(Source texts of formatted documents)
┄┄┄┄┄┄

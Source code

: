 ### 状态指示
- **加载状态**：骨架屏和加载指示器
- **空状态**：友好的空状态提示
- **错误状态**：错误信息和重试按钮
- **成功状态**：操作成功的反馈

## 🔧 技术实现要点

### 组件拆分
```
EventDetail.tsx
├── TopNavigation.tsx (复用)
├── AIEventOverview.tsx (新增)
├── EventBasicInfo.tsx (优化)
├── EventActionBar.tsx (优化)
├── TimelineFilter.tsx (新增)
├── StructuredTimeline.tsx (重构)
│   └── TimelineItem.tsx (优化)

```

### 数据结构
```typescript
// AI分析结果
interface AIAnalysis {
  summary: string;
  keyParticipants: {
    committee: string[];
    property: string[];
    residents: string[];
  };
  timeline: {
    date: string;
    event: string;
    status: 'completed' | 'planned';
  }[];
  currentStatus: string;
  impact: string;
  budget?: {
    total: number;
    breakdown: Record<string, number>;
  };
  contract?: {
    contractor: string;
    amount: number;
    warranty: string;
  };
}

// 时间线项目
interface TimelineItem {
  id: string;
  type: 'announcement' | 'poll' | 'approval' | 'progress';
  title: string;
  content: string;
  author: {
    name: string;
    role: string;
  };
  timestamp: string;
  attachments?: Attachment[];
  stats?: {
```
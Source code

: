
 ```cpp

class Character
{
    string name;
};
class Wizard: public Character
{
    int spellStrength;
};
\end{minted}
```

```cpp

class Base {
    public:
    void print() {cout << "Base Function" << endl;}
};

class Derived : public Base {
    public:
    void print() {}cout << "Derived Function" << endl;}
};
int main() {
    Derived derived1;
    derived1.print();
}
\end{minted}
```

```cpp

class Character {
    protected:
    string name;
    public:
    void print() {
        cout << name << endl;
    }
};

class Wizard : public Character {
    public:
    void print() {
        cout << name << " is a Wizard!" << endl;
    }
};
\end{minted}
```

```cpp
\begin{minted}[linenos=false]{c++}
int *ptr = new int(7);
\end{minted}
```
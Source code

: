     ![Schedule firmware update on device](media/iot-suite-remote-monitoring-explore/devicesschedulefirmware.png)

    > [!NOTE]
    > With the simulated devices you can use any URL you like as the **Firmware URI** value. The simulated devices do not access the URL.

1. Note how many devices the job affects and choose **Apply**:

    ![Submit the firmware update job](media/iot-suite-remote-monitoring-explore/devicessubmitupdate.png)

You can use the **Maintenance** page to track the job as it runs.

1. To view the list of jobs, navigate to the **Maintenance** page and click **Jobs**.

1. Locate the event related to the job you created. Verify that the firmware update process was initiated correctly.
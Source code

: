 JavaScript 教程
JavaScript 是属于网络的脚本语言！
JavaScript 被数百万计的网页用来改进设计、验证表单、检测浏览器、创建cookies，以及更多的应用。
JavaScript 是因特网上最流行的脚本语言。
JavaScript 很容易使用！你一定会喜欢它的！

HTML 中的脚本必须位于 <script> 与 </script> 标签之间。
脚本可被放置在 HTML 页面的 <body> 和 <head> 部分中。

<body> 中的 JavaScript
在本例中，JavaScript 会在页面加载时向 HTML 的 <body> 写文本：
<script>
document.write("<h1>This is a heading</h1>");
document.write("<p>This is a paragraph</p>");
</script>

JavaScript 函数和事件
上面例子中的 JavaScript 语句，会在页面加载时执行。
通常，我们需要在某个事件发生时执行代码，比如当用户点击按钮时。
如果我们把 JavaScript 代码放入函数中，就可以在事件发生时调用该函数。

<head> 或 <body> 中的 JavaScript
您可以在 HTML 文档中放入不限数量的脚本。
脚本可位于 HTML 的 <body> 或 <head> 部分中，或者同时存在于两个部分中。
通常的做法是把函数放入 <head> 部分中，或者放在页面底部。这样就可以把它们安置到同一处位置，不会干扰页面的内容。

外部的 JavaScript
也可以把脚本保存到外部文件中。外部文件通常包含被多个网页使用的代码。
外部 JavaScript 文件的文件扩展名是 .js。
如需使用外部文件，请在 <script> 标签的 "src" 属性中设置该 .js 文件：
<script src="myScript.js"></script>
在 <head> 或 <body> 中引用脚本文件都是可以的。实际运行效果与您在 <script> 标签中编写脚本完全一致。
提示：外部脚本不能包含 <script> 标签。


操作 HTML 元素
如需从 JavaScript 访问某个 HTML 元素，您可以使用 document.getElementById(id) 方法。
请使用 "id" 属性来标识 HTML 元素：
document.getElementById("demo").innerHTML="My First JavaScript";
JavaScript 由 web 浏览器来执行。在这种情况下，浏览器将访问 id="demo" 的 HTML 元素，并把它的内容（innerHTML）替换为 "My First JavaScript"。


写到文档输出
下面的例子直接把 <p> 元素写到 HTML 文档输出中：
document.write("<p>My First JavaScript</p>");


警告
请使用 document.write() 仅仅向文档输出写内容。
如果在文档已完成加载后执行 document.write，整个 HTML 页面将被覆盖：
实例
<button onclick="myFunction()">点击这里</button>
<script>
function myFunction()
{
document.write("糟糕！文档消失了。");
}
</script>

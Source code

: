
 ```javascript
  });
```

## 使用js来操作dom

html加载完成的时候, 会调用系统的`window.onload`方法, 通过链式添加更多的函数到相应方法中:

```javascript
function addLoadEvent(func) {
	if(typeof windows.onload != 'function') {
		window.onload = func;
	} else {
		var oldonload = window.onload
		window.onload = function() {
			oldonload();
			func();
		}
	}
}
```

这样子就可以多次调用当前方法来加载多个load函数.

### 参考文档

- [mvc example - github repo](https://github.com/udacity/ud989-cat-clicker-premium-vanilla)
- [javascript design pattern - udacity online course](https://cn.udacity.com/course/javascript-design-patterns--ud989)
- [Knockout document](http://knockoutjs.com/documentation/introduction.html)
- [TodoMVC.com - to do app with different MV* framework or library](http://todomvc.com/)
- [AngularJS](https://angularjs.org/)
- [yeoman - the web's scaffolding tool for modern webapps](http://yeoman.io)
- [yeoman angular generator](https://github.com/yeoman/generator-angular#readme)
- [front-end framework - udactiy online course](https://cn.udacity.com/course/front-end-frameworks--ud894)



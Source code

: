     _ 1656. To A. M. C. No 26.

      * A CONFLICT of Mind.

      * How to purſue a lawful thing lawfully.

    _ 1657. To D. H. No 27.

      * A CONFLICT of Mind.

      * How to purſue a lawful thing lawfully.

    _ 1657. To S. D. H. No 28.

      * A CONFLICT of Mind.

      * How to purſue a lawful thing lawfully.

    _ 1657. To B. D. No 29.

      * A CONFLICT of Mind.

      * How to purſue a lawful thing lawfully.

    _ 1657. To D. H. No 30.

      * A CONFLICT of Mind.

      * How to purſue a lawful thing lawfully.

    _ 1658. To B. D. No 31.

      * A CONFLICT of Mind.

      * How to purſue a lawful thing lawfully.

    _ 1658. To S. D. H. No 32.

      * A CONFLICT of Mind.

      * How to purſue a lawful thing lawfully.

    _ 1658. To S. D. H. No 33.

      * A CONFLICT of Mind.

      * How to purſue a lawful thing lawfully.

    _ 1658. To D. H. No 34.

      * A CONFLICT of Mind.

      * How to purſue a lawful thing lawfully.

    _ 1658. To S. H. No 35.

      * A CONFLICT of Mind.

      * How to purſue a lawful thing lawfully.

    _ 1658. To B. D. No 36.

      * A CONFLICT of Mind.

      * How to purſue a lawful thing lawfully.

┄┄┄┄┄┄

**Aim of the task:**
Reproduce, with both ends included, the lines from the one holding "B. D. No 29." to the end of the records above.

**Response:**
    _ 1657. To B. D. No 29.

      * A CONFLICT of Mind.

      * How to purſue a lawful thing lawfully.

    _ 1657. To D. H. No 30.

      * A CONFLICT of Mind.

      * How to purſue a lawful thing lawfully.

    _ 1658. To B. D. No 31.

      * A CONFLICT of Mind.

      * How to purſue a lawful thing lawfully.

    _ 1658. To S. D. H. No 32.

      * A CONFLICT of Mind.

      * How to purſue a lawful thing lawfully.

    _ 1658. To S. D. H. No 33.

      * A CONFLICT of Mind.

      * How to purſue a lawful thing lawfully.

    _ 1658. To D. H. No 34.

      * A CONFLICT of Mind.

      * How to purſue a lawful thing lawfully.

    _ 1658. To S. H. No 35.

      * A CONFLICT of Mind.

      * How to purſue a lawful thing lawfully.

    _ 1658. To B. D. No 36.

      * A CONFLICT of Mind.

      * How to purſue a lawful thing lawfully.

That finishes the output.